— Task brief —
Please transcribe the data exactly as shown, skipping the images.

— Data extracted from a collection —
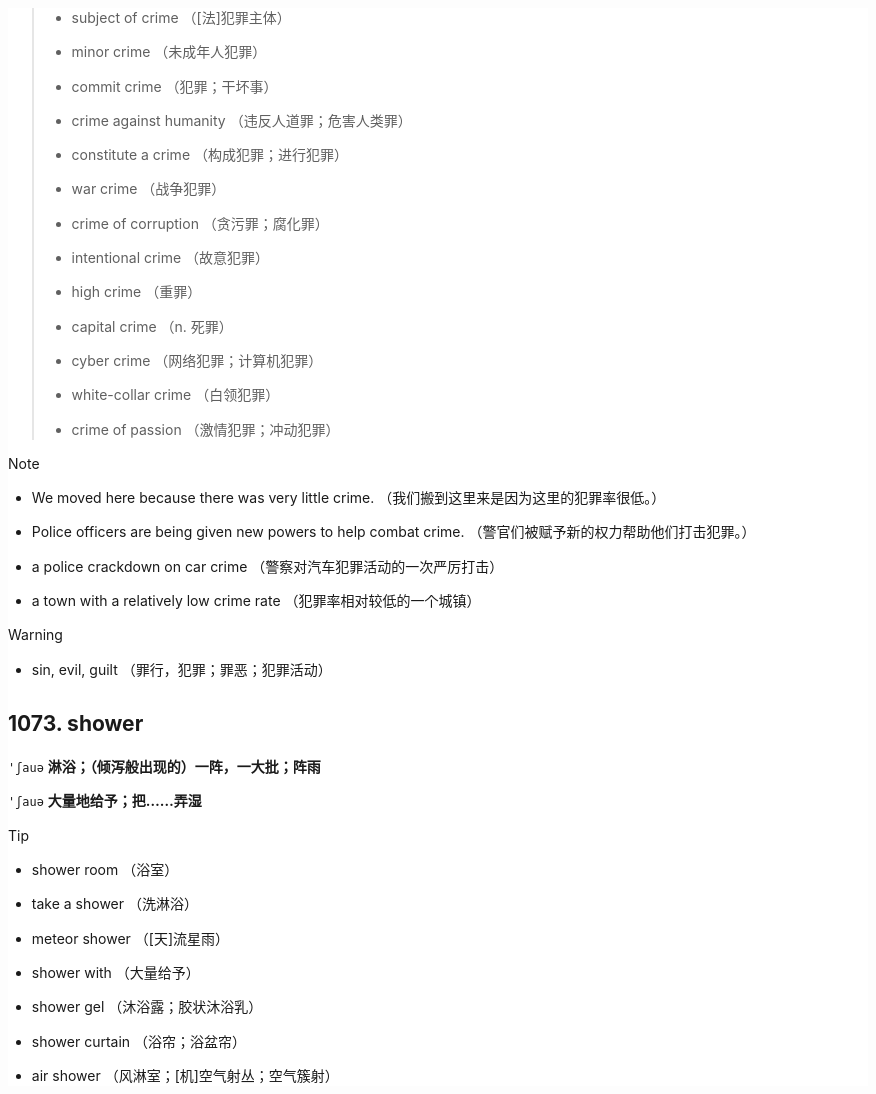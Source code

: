 >
> - subject of crime （[法]犯罪主体）
>
> - minor crime （未成年人犯罪）
>
> - commit crime （犯罪；干坏事）
>
> - crime against humanity （违反人道罪；危害人类罪）
>
> - constitute a crime （构成犯罪；进行犯罪）
>
> - war crime （战争犯罪）
>
> - crime of corruption （贪污罪；腐化罪）
>
> - intentional crime （故意犯罪）
>
> - high crime （重罪）
>
> - capital crime （n. 死罪）
>
> - cyber crime （网络犯罪；计算机犯罪）
>
> - white-collar crime （白领犯罪）
>
> - crime of passion （激情犯罪；冲动犯罪）
>

> [!NOTE]
>
> - We moved here because there was very little crime. （我们搬到这里来是因为这里的犯罪率很低。）
>
> - Police officers are being given new powers to help combat crime. （警官们被赋予新的权力帮助他们打击犯罪。）
>
> - a police crackdown on car crime （警察对汽车犯罪活动的一次严厉打击）
>
> - a town with a relatively low crime rate （犯罪率相对较低的一个城镇）
>

> [!WARNING]
>
> - sin, evil, guilt （罪行，犯罪；罪恶；犯罪活动）
>

## 1073. shower

`'ʃauə`  **淋浴；（倾泻般出现的）一阵，一大批；阵雨**

`'ʃauə`  **大量地给予；把……弄湿**

> [!TIP]
>
> - shower room （浴室）
>
> - take a shower （洗淋浴）
>
> - meteor shower （[天]流星雨）
>
> - shower with （大量给予）
>
> - shower gel （沐浴露；胶状沐浴乳）
>
> - shower curtain （浴帘；浴盆帘）
>
> - air shower （风淋室；[机]空气射丛；空气簇射）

— Answer below —
Source code

: >
> - subject of crime （[法]犯罪主体）
>
> - minor crime （未成年人犯罪）
>
> - commit crime （犯罪；干坏事）
>
> - crime against humanity （违反人道罪；危害人类罪）
>
> - constitute a crime （构成犯罪；进行犯罪）
>
> - war crime （战争犯罪）
>
> - crime of corruption （贪污罪；腐化罪）
>
> - intentional crime （故意犯罪）
>
> - high crime （重罪）
>
> - capital crime （n. 死罪）
>
> - cyber crime （网络犯罪；计算机犯罪）
>
> - white-collar crime （白领犯罪）
>
> - crime of passion （激情犯罪；冲动犯罪）
>

> [!NOTE]
>
> - We moved here because there was very little crime. （我们搬到这里来是因为这里的犯罪率很低。）
>
> - Police officers are being given new powers to help combat crime. （警官们被赋予新的权力帮助他们打击犯罪。）
>
> - a police crackdown on car crime （警察对汽车犯罪活动的一次严厉打击）
>
> - a town with a relatively low crime rate （犯罪率相对较低的一个城镇）
>

> [!WARNING]
>
> - sin, evil, guilt （罪行，犯罪；罪恶；犯罪活动）
>

## 1073. shower

`'ʃauə`  **淋浴；（倾泻般出现的）一阵，一大批；阵雨**

`'ʃauə`  **大量地给予；把……弄湿**

> [!TIP]
>
> - shower room （浴室）
>
> - take a shower （洗淋浴）
>
> - meteor shower （[天]流星雨）
>
> - shower with （大量给予）
>
> - shower gel （沐浴露；胶状沐浴乳）
>
> - shower curtain （浴帘；浴盆帘）
>
> - air shower （风淋室；[机]空气射丛；空气簇射）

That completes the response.